Dataset entries:
<<<<
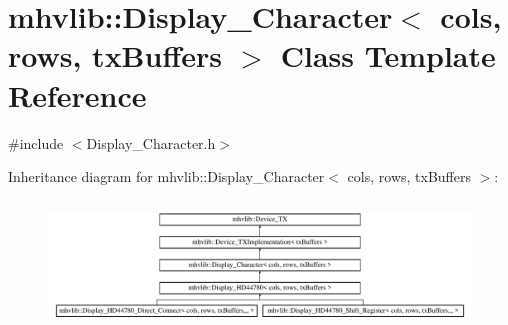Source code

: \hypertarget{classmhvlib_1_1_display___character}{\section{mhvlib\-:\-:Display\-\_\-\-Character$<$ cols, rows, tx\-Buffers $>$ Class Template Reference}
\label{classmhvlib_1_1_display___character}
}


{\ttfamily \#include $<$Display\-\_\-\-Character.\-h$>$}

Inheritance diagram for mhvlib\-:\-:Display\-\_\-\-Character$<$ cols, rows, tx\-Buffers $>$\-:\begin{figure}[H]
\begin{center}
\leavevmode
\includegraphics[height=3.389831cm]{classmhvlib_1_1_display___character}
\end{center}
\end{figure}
>>>>
<<<<
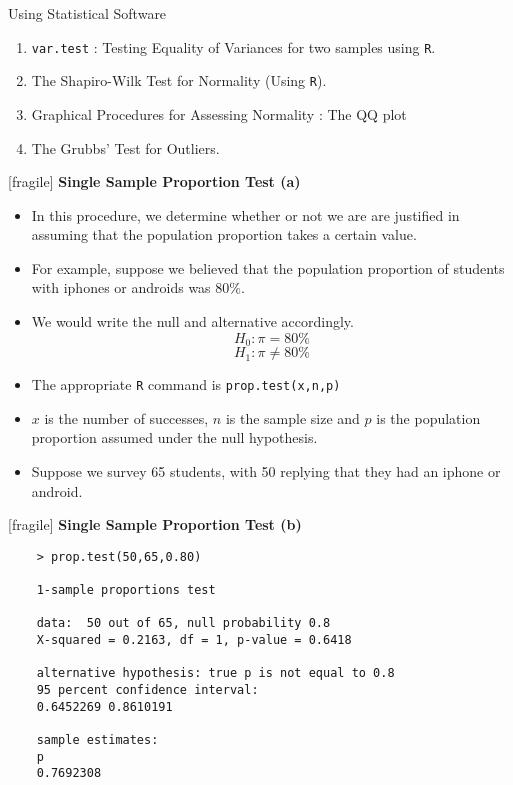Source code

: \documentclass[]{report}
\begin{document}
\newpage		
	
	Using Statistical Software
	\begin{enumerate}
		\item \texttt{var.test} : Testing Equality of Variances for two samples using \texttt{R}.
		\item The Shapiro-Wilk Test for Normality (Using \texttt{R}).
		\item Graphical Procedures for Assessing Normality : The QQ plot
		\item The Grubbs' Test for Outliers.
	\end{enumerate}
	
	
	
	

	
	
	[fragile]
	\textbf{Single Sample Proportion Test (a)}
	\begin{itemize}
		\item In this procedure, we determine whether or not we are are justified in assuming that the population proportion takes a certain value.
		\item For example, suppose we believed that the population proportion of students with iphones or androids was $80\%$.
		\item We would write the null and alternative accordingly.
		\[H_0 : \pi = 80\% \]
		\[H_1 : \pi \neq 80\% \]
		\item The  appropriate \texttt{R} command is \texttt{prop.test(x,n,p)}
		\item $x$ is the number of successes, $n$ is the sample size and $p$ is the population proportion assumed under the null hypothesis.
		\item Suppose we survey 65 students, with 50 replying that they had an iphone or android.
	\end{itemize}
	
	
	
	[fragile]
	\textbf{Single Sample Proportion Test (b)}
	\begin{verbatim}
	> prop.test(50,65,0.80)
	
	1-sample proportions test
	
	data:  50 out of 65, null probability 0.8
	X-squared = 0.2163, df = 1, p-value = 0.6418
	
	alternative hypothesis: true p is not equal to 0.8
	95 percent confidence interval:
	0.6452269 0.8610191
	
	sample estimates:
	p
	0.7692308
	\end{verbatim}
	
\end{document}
>>>>
<<<<
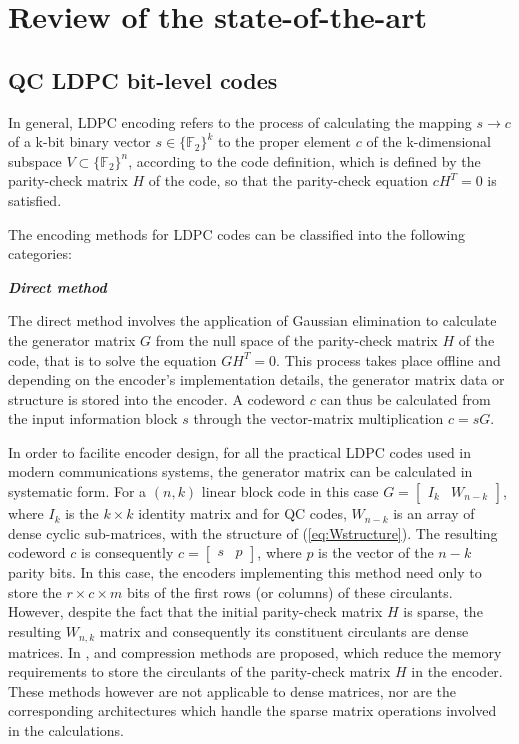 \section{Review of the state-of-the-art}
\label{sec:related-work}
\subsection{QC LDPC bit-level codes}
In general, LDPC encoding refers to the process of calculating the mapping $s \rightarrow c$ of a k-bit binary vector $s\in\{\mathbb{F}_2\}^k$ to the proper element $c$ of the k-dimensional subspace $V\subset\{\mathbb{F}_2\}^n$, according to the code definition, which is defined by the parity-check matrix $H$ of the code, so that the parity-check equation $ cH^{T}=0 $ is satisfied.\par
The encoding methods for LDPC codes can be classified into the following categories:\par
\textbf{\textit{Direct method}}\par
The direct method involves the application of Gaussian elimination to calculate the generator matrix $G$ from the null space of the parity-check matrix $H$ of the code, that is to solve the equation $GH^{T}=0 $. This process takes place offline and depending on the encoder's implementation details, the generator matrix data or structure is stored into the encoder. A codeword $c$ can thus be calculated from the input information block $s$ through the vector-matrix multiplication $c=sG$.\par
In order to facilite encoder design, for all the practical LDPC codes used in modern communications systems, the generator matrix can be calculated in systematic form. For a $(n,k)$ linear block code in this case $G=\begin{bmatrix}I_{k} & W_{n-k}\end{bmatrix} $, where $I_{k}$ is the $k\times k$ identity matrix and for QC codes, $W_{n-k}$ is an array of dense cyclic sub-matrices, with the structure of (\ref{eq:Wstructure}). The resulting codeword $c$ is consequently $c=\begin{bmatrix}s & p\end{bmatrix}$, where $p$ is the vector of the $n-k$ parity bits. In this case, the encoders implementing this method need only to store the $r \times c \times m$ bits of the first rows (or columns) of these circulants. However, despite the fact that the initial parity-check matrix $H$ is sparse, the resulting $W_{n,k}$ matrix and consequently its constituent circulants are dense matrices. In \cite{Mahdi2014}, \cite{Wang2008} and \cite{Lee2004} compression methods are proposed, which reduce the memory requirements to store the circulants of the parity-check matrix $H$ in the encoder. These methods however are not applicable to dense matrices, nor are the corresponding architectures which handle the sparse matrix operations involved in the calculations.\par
>>>>
### TRY IT
Out of the records above, pull the lines that include the word "value".

### EXERCISE SOLUTION
		\item In this procedure, we determine whether or not we are are justified in assuming that the population proportion takes a certain value.
	X-squared = 0.2163, df = 1, p-value = 0.6418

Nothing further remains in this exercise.